Not only does God love you, but God is the very definition and source of love. He is all-loving. It is hard for us to understand because we are not capable of that much love. We often wonder things like "how can God be all-loving if His creation suffers?" or "how can God be totally perfect if sin was created as a result of something He did?"

It seems like a contradiction, or at the very least a paradox! I considered these type of question for much of my life so far and the answer I came up with is mind-boggling: evil and sin is not something in itself, it is an un-something. We tend to polarize good and evil as if the two weigh each other out like a yin yang. In that false context it seems awfully unfair that we were created to suffer in sin and be punished in hell by default.

However, having pondered these things I can only conclude that this doesn't make sense, because it is based on a premise of human (flawed) attitude and not an entirely perfect God. This "not my God" attitude is a human projection of intentions based on experiences with the authority figures in our life who tried to control and punish us without our best interests in mind. Jesus was our example of how a perfect human behaves and He was the very essence of understanding, healing, forgiveness, and self-sacrifice.

God had no need to create us. That means that existence itself was created out of love, and in the beginning everything was created good. As they say, "If you love something, set it free. If it comes back to you, it's yours." God would not have been all-loving if He created us but enforced His will by controlling our choices. This is the part that is hard to understand... man was created entirely good and without sin, but God's love is so perfect that we were also given free will. Being made in God's image but not actually being God/omniscient implicates a certain degree of ignorance and being entirely innocent (without shame) we were easy deceived for we knew of no evil.

Sin is not a thing in itself, but rather a shadow that fell as an inevitable result of God's perfection. Perfection is God, loving us completely (a role which He continually fulfills) and us loving Him completely. It is no surprise the first and most important commandment is to uphold our role in a perfect existence. Since God is uncompromisingly perfect, sin does not separate us from God (verb), sin is the separation itself, and hell is total separation. Since God is perfect, love, etc it follows that being totally separated from the very definition of good is... bad for us, which is why we suffer. God opposes the proud because being all-loving He knows this attitude is what keeps us from Him, and a state of total perfection... mutual perfect love, which I believe is what heaven consists of.

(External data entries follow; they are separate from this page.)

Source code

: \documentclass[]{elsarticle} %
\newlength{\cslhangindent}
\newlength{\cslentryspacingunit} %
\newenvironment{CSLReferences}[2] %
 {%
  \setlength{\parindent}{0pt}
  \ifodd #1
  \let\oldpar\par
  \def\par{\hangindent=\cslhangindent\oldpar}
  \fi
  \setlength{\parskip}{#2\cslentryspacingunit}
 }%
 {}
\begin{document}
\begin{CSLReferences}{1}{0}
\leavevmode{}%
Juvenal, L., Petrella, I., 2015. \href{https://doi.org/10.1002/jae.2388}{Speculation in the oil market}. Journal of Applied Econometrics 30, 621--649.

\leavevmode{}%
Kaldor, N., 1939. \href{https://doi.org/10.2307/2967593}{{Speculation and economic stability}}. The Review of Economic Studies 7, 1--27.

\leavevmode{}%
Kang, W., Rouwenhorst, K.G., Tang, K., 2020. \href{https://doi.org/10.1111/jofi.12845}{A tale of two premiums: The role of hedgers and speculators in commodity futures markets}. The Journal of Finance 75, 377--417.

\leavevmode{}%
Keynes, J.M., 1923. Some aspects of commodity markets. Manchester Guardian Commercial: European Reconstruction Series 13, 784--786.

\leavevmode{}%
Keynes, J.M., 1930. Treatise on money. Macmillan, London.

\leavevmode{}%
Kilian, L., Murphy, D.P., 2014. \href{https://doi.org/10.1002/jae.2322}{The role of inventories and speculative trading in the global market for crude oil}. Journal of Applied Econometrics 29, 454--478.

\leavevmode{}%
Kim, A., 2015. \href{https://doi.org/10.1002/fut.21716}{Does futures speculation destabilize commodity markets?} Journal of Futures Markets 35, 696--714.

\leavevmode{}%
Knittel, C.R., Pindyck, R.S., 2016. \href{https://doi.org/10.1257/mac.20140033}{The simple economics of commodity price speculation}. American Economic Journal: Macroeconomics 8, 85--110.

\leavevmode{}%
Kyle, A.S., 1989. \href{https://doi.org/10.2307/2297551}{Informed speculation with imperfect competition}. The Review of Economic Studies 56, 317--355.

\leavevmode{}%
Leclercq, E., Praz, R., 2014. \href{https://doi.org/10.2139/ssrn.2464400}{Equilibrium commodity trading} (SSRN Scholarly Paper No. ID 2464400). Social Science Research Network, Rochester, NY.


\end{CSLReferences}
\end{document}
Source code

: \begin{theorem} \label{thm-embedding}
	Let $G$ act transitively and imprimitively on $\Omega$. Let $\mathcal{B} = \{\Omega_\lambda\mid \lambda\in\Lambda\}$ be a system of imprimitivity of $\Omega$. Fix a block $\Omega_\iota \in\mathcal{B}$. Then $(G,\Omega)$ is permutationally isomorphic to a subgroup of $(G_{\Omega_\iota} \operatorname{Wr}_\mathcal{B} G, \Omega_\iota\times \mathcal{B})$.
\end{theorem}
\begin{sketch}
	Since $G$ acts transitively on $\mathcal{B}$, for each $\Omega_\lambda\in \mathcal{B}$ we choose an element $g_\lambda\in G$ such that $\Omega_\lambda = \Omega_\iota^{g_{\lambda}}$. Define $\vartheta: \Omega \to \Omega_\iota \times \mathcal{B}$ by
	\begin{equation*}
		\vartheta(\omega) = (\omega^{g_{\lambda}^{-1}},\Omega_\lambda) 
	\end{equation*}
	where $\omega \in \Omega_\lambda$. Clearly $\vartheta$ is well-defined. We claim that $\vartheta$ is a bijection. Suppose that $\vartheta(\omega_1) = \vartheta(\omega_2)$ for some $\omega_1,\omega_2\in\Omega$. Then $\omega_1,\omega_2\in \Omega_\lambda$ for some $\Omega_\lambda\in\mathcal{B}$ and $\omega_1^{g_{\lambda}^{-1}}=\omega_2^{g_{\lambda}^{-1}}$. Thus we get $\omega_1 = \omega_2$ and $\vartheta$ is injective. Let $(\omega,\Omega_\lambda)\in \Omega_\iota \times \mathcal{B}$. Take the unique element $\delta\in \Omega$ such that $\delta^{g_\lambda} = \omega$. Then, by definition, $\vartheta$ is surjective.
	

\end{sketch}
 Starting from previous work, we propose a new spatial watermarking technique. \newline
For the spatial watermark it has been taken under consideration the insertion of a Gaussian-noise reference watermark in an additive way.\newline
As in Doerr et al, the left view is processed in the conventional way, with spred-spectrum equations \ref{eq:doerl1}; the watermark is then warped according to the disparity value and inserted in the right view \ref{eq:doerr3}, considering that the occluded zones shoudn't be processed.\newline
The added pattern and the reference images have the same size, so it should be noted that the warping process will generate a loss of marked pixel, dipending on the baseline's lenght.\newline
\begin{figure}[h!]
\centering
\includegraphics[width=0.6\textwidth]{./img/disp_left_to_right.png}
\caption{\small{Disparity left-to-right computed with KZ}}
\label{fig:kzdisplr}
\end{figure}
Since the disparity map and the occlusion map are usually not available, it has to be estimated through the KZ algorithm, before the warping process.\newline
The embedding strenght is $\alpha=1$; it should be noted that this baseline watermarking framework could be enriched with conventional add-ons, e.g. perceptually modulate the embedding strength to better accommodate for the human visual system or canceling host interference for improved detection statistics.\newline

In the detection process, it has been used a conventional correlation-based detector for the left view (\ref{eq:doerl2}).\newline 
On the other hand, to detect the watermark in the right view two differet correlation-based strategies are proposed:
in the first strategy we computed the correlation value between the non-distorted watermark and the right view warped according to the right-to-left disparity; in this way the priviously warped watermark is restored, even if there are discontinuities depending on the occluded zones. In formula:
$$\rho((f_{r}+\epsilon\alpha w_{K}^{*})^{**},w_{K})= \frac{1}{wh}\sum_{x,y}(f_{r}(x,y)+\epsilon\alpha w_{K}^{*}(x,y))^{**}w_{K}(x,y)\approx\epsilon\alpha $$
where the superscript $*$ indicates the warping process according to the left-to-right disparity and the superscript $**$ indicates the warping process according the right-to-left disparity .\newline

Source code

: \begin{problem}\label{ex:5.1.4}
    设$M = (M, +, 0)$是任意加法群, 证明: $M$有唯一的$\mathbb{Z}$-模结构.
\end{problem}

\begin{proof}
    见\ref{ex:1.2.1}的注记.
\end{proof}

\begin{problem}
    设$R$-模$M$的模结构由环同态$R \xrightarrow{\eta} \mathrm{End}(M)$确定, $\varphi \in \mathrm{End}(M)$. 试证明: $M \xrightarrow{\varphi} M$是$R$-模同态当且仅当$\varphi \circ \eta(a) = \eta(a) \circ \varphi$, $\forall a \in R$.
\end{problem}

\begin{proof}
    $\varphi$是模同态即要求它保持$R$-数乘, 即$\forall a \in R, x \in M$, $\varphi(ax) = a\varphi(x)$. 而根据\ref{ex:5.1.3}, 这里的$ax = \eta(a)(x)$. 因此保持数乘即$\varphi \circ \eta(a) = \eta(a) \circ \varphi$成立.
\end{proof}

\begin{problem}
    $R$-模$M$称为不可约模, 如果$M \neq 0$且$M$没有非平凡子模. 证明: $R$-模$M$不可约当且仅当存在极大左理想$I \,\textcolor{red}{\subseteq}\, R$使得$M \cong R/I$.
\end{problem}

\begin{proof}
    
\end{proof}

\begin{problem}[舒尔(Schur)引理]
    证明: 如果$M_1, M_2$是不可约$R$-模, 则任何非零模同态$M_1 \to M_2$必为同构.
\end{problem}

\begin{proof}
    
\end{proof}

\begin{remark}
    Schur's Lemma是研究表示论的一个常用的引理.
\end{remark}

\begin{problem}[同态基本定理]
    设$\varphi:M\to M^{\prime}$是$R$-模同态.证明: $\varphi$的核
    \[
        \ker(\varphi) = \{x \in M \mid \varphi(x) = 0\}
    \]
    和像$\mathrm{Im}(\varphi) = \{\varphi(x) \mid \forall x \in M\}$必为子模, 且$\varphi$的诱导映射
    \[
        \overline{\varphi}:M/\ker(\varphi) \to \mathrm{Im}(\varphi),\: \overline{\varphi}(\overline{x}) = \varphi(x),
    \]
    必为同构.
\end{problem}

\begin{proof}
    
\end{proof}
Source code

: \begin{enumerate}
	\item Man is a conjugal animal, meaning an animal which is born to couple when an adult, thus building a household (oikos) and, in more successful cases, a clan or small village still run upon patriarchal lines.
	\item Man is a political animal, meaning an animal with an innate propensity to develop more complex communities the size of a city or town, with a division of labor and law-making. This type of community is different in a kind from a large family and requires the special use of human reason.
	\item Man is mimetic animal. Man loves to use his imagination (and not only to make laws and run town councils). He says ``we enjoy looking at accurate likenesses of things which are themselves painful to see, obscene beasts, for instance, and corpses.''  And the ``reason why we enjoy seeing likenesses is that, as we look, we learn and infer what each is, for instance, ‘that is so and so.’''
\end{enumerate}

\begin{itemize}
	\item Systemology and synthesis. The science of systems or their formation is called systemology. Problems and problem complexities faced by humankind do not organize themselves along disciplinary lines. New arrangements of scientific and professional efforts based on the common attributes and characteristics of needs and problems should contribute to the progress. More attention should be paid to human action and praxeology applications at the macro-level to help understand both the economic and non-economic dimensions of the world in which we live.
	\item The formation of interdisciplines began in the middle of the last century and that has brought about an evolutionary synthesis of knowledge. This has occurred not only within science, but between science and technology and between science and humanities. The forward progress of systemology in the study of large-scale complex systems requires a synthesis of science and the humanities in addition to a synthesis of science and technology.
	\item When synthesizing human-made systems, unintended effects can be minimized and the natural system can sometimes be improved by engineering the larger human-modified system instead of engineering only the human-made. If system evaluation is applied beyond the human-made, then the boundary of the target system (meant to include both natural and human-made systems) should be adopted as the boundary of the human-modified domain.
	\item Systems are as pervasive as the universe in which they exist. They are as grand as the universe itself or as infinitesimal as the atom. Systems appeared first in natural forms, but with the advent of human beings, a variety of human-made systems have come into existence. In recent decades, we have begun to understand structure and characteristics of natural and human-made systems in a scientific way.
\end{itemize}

If God is the source of life, a separation from God means death. Our own ignorance carried out through free will makes us imperfect and unfitting for God. The death and resurrection of Jesus is so absolutely vital because it showed how God remained totally fair but totally loving... it was essentially the flip of the sin=death equation, Jesus was totally perfect and so He did not deserve death, but He was sacrificed anyways. His resurrection proves that God did not create sin, and in fact He is so friggen amazing that He accounted for and overcame the shadow of His perfection. By fulfilling the necessary consequence of sin by the sheer goodness of someone who deserved no consequence, all of us who do deserve it get a chance at retribution, a chance to be cleaned of our self-inflicted imperfections thus allowing us to be with God.

Hopefully this can start to help you understand how absolutely good and loving God is. Ponder, for a while, what the intentions of an omniscient omnipotent being would be, and you will start to see that our own idea of love, truth, and right and wrong is like a candle next to the sun. Absolute truth exists, and the uncomfortable truth is that every imperfection we suffer is by our own ignorance.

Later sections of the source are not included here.